Documentation ¶
Overview ¶
Package smote resamples a dataset by applying the Synthetic Minority Oversampling TEchnique (SMOTE). The original dataset must fit entirely in memory. The amount of SMOTE and number of nearest neighbors may be specified. For more information, see
Nitesh V. Chawla et. al. (2002). Synthetic Minority Over-sampling Technique. Journal of Artificial Intelligence Research. 16:321-357.
Index ¶
Constants ¶
This section is empty.
Variables ¶
This section is empty.
Functions ¶
This section is empty.
Types ¶
type Runtime ¶ added in v0.2.0
type Runtime struct { // Runtime the K-Nearest-Neighbourhood parameters. knn.Runtime // PercentOver input for oversampling percentage. PercentOver int `json:"PercentOver"` // SyntheticFile is a filename where synthetic samples will be written. SyntheticFile string `json:"SyntheticFile"` // NSynthetic input for number of new synthetic per sample. NSynthetic int // Synthetics contain output of resampling as synthetic samples. Synthetics tabula.Dataset }
Runtime for input and output.
func (*Runtime) GetSynthetics ¶ added in v0.2.0
func (smote *Runtime) GetSynthetics() tabula.DatasetInterface
GetSynthetics return synthetic samples.
func (*Runtime) Init ¶ added in v0.2.0
func (smote *Runtime) Init()
Init will recheck input and set to default value if its not valid.

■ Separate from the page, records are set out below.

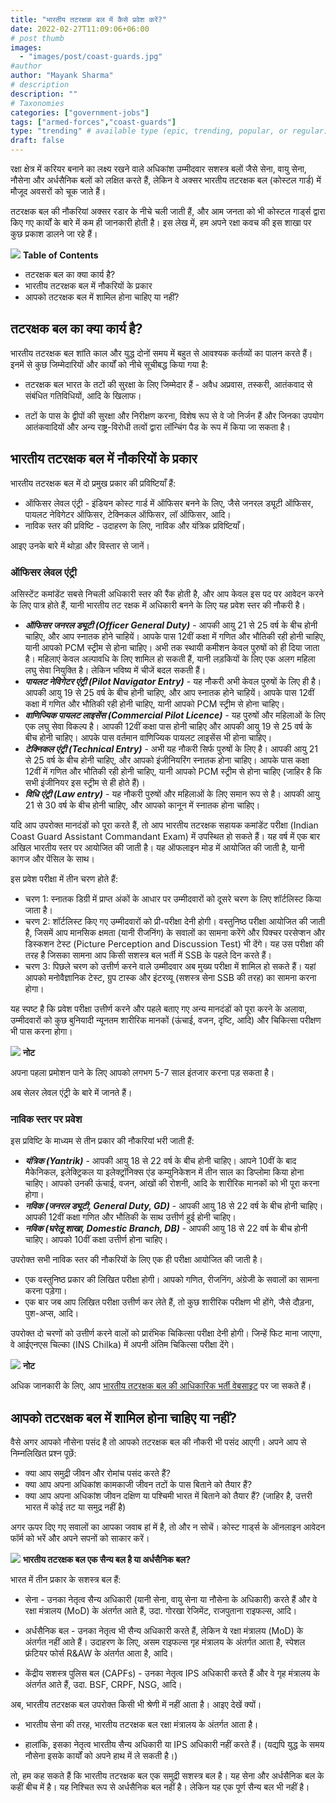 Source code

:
 ```yaml
---
title: "भारतीय तटरक्षक बल में कैसे प्रवेश करें?"
date: 2022-02-27T11:09:06+06:00
# post thumb
images:
  - "images/post/coast-guards.jpg"
#author
author: "Mayank Sharma"
# description
description: ""
# Taxonomies
categories: ["government-jobs"]
tags: ["armed-forces","coast-guards"]
type: "trending" # available type (epic, trending, popular, or regular)
draft: false
---
```


रक्षा क्षेत्र में करियर बनाने का लक्ष्य रखने वाले अधिकांश उम्मीदवार सशस्त्र बलों जैसे सेना, वायु सेना, नौसेना और अर्धसैनिक बलों को लक्षित करते हैं, लेकिन वे अक्सर भारतीय तटरक्षक बल (कोस्टल गार्ड) में मौजूद अवसरों को चूक जाते हैं।

तटरक्षक बल की नौकरियां अक्सर रडार के नीचे चली जाती हैं, और आम जनता को भी कोस्टल गार्ड्स द्वारा किए गए कार्यों के बारे में कम ही जानकारी होती है। इस लेख में, हम अपने रक्षा कवच की इस शाखा पर कुछ प्रकाश डालने जा रहे हैं।

<div class="toc-mak">
<img src="../../../images/pencil.png">
<b>Table of Contents</b>
<ul>
<li>तटरक्षक बल का क्या कार्य है?</li>
<li>भारतीय तटरक्षक बल में नौकरियों के प्रकार</li>
<li>आपको तटरक्षक बल में शामिल होना चाहिए या नहीं?</li>
</ul>
</div>

## तटरक्षक बल का क्या कार्य है?

भारतीय तटरक्षक बल शांति काल और युद्ध दोनों समय में बहुत से आवश्यक कर्तव्यों का पालन करते हैं। इनमें से कुछ जिम्मेदारियों और कार्यों को नीचे सूचीबद्ध किया गया है:

* तटरक्षक बल भारत के तटों की सुरक्षा के लिए जिम्मेदार हैं - अवैध अप्रवास, तस्करी, आतंकवाद से संबंधित गतिविधियों, आदि के खिलाफ।

* तटों के पास के द्वीपों की सुरक्षा और निरीक्षण करना, विशेष रूप से वे जो निर्जन हैं और जिनका उपयोग आतंकवादियों और अन्य राष्ट्र-विरोधी तत्वों द्वारा लॉन्चिंग पैड के रूप में किया जा सकता है।


## भारतीय तटरक्षक बल में नौकरियों के प्रकार

भारतीय तटरक्षक बल में दो प्रमुख प्रकार की प्रविष्टियाँ हैं:
* ऑफिसर लेवल एंट्री - इंडियन कोस्ट गार्ड में ऑफिसर बनने के लिए, जैसे जनरल ड्यूटी ऑफिसर, पायलट नेविगेटर ऑफिसर, टेक्निकल ऑफिसर, लॉ ऑफिसर, आदि।
* नाविक स्तर की प्रविष्टि - उदाहरण के लिए, नाविक और यंत्रिक प्रविष्टियाँ।

आइए उनके बारे में थोड़ा और विस्तार से जानें।

### ऑफिसर लेवल एंट्री

असिस्टेंट कमांडेंट सबसे निचली अधिकारी स्तर की रैंक होती है, और आप केवल इस पद पर आवेदन करने के लिए पात्र होते हैं, यानी भारतीय तट रक्षक में अधिकारी बनने के लिए यह प्रवेश स्तर की नौकरी है।

* ***ऑफिसर जनरल ड्यूटी (Officer General Duty)*** - आपकी आयु 21 से 25 वर्ष के बीच होनी चाहिए, और आप स्नातक होने चाहियें। आपके पास 12वीं कक्षा में गणित और भौतिकी रही होनी चाहिए, यानी आपको PCM स्ट्रीम से होना चाहिए। अभी तक स्थायी कमीशन केवल पुरुषों को ही दिया जाता है। महिलाएं केवल अल्पावधि के लिए शामिल हो सकती हैं, यानी लड़कियों के लिए एक अलग महिला लघु सेवा नियुक्ति है। लेकिन भविष्य में चीजें बदल सकती हैं।
* ***पायलट नेविगेटर एंट्री (Pilot Navigator Entry)*** - यह नौकरी अभी केवल पुरुषों के लिए ही है। आपकी आयु 19 से 25 वर्ष के बीच होनी चाहिए, और आप स्नातक होने चाहियें। आपके पास 12वीं कक्षा में गणित और भौतिकी रही होनी चाहिए, यानी आपको PCM स्ट्रीम से होना चाहिए।
* ***वाणिज्यिक पायलट लाइसेंस (Commercial Pilot Licence)*** - यह पुरुषों और महिलाओं के लिए एक लघु सेवा विकल्प है। आपकी 12वीं कक्षा पास होनी चाहिए और आपकी आयु 19 से 25 वर्ष के बीच होनी चाहिए। आपके पास वर्तमान वाणिज्यिक पायलट लाइसेंस भी होना चाहिए।
* ***टेक्निकल एंट्री (Technical Entry)*** - अभी यह नौकरी सिर्फ पुरुषों के लिए है। आपकी आयु 21 से 25 वर्ष के बीच होनी चाहिए, और आपको इंजीनियरिंग स्नातक होना चाहिए। आपके पास कक्षा 12वीं में गणित और भौतिकी रही होनी चाहिए, यानी आपको PCM स्ट्रीम से होना चाहिए (जाहिर है कि सभी इंजीनियर इस स्ट्रीम से ही होते हैं)।
* ***विधि एंट्री (Law entry)*** - यह नौकरी पुरुषों और महिलाओं के लिए समान रूप से है। आपकी आयु 21 से 30 वर्ष के बीच होनी चाहिए, और आपको कानून में स्नातक होना चाहिए।

यदि आप उपरोक्त मानदंडों को पूरा करते हैं, तो आप भारतीय तटरक्षक सहायक कमांडेंट परीक्षा (Indian Coast Guard Assistant Commandant Exam) में उपस्थित हो सकते हैं। यह वर्ष में एक बार अखिल भारतीय स्तर पर आयोजित की जाती है। यह ऑफलाइन मोड में आयोजित की जाती है, यानी कागज और पेंसिल के साथ।

इस प्रवेश परीक्षा में तीन चरण होते हैं:
* चरण 1: स्नातक डिग्री में प्राप्त अंकों के आधार पर उम्मीदवारों को दूसरे चरण के लिए शॉर्टलिस्ट किया जाता है।
* चरण 2: शॉर्टलिस्ट किए गए उम्मीदवारों को प्री-परीक्षा देनी होगी। वस्तुनिष्ठ परीक्षा आयोजित की जाती है, जिसमें आप मानसिक क्षमता (यानी रीजनिंग) के सवालों का सामना करेंगे और पिक्चर परसेप्शन और डिस्कशन टेस्ट (Picture Perception and Discussion Test) भी देंगे। यह उस परीक्षा की तरह है जिसका सामना आप किसी सशस्त्र बल भर्ती में SSB के पहले दिन करते हैं।
* चरण 3: पिछले चरण को उत्तीर्ण करने वाले उम्मीदवार अब मुख्य परीक्षा में शामिल हो सकते हैं। यहां आपको मनोवैज्ञानिक टेस्ट, ग्रुप टास्क और इंटरव्यू (सशस्त्र सेना SSB की तरह) का सामना करना होगा।

यह स्पष्ट है कि प्रवेश परीक्षा उत्तीर्ण करने और पहले बताए गए अन्य मानदंडों को पूरा करने के अलावा, उम्मीदवारों को कुछ बुनियादी न्यूनतम शारीरिक मानकों (ऊंचाई, वजन, दृष्टि, आदि) और चिकित्सा परीक्षण भी पास करना होगा।

<div class="toc-mak">
  <img src="../../../images/pencil.png">
  <b>नोट</b><br>

अपना पहला प्रमोशन पाने के लिए आपको लगभग 5-7 साल इंतजार करना पड़ सकता है।
</div>

अब सेलर लेवल एंट्री के बारे में जानते हैं।

### नाविक स्तर पर प्रवेश

इस प्रविष्टि के माध्यम से तीन प्रकार की नौकरियां भरी जाती हैं:
* ***यंत्रिक (Yantrik)*** - आपकी आयु 18 से 22 वर्ष के बीच होनी चाहिए। आपने 10वीं के बाद मैकेनिकल, इलेक्ट्रिकल या इलेक्ट्रॉनिक्स एंड कम्युनिकेशन में तीन साल का डिप्लोमा किया होना चाहिए। आपको उनकी ऊंचाई, वजन, आंखों की रोशनी, आदि के शारीरिक मानकों को भी पूरा करना होगा।
* ***नविक (जनरल ड्यूटी, General Duty, GD)*** - आपकी आयु 18 से 22 वर्ष के बीच होनी चाहिए। आपकी 12वीं कक्षा गणित और भौतिकी के साथ उत्तीर्ण हुई होनी चाहिए।
* ***नविक (घरेलू शाखा, Domestic Branch, DB)*** - आपकी आयु 18 से 22 वर्ष के बीच होनी चाहिए। आपको 10वीं कक्षा उत्तीर्ण होना चाहिए।

उपरोक्त सभी नाविक स्तर की नौकरियों के लिए एक ही परीक्षा आयोजित की जाती है।
* एक वस्तुनिष्ठ प्रकार की लिखित परीक्षा होगी। आपको गणित, रीजनिंग, अंग्रेजी के सवालों का सामना करना पड़ेगा।
* एक बार जब आप लिखित परीक्षा उत्तीर्ण कर लेते हैं, तो कुछ शारीरिक परीक्षण भी होंगे, जैसे दौड़ना, पुश-अप्स, आदि।

उपरोक्त दो चरणों को उत्तीर्ण करने वालों को प्रारंभिक चिकित्सा परीक्षा देनी होगी। जिन्हें फिट माना जाएगा, वे आईएनएस चिल्का (INS Chilka) में अपनी अंतिम चिकित्सा परीक्षा देंगे।

<div class="toc-mak">
  <img src="../../../images/pencil.png">
  <b>नोट</b><br>

अधिक जानकारी के लिए, आप <a href="https://joinindiancoastguard.gov.in/" target="_blank" title="भारतीय तटरक्षक बल की आधिकारिक भर्ती वेबसाइट" class="mak-link">भारतीय तटरक्षक बल की आधिकारिक भर्ती वेबसाइट</a> पर जा सकते हैं।
</div>


## आपको तटरक्षक बल में शामिल होना चाहिए या नहीं?

वैसे अगर आपको नौसेना पसंद है तो आपको तटरक्षक बल की नौकरी भी पसंद आएगी। अपने आप से निम्नलिखित प्रश्न पूछें:
* क्या आप समुद्री जीवन और रोमांच पसंद करते हैं?
* क्या आप अपना अधिकांश कामकाजी जीवन तटों के पास बिताने को तैयार हैं?
* क्या आप अपना अधिकांश जीवन दक्षिण या पश्चिमी भारत में बिताने को तैयार हैं? (जाहिर है, उत्तरी भारत में कोई तट या समुद्र नहीं है)

अगर ऊपर दिए गए सवालों का आपका जवाब हां में है, तो और न सोचें। कोस्ट गार्ड्स के ऑनलाइन आवेदन फॉर्म को भरें और अपने सपनों को साकार करें।

<div class="toc-mak">
  <img src="../../../images/pencil.png">
  <b>भारतीय तटरक्षक बल एक सैन्य बल है या अर्धसैनिक बल?</b><br>

भारत में तीन प्रकार के सशस्त्र बल हैं:

* सेना - उनका नेतृत्व सैन्य अधिकारी (यानी सेना, वायु सेना या नौसेना के अधिकारी) करते हैं और वे रक्षा मंत्रालय (MoD) के अंतर्गत आते हैं, उदा. गोरखा रेजिमेंट, राजपुताना राइफल्स, आदि।

* अर्धसैनिक बल - उनका नेतृत्व भी सैन्य अधिकारी करते हैं, लेकिन ये रक्षा मंत्रालय (MoD) के अंतर्गत नहीं आते हैं। उदाहरण के लिए, असम राइफल्स गृह मंत्रालय के अंतर्गत आता है, स्पेशल फ्रंटियर फोर्स R&AW के अंतर्गत आता है, आदि।

* केंद्रीय सशस्त्र पुलिस बल (CAPFs) - उनका नेतृत्व IPS अधिकारी करते हैं और वे गृह मंत्रालय के अंतर्गत आते हैं, उदा. BSF, CRPF, NSG, आदि।

अब, भारतीय तटरक्षक बल उपरोक्त किसी भी श्रेणी में नहीं आता है। आइए देखें क्यों।

* भारतीय सेना की तरह, भारतीय तटरक्षक बल रक्षा मंत्रालय के अंतर्गत आता है।

* हालांकि, इसका नेतृत्व भारतीय सैन्य अधिकारी या IPS अधिकारी नहीं करते हैं। (यद्यपि युद्ध के समय नौसेना इसके कार्यों को अपने हाथ में ले सकती है।)

तो, हम कह सकते हैं कि भारतीय तटरक्षक बल एक समुद्री सशस्त्र बल है। यह सेना और अर्धसैनिक बल के कहीं बीच में है। यह निश्चित रूप से अर्धसैनिक बल नहीं है। लेकिन यह एक पूर्ण सैन्य बल भी नहीं है।
</div>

func (*Runtime) Resampling ¶ added in v0.2.0
Resampling will run resampling algorithm using values that has been defined in `Runtime` and return list of synthetic samples.
The `dataset` must be samples of minority class not the whole dataset.
Algorithms,
(0) If oversampling percentage less than 100, then (0.1) replace the input dataset by selecting n random sample from dataset
without replacement, where n is (percentage-oversampling / 100) * number-of-sample
(1) For each `sample` in dataset, (1.1) find k-nearest-neighbors of `sample`, (1.2) generate synthetic sample in neighbors. (2) Write synthetic samples to file, only if `SyntheticFile` is not empty.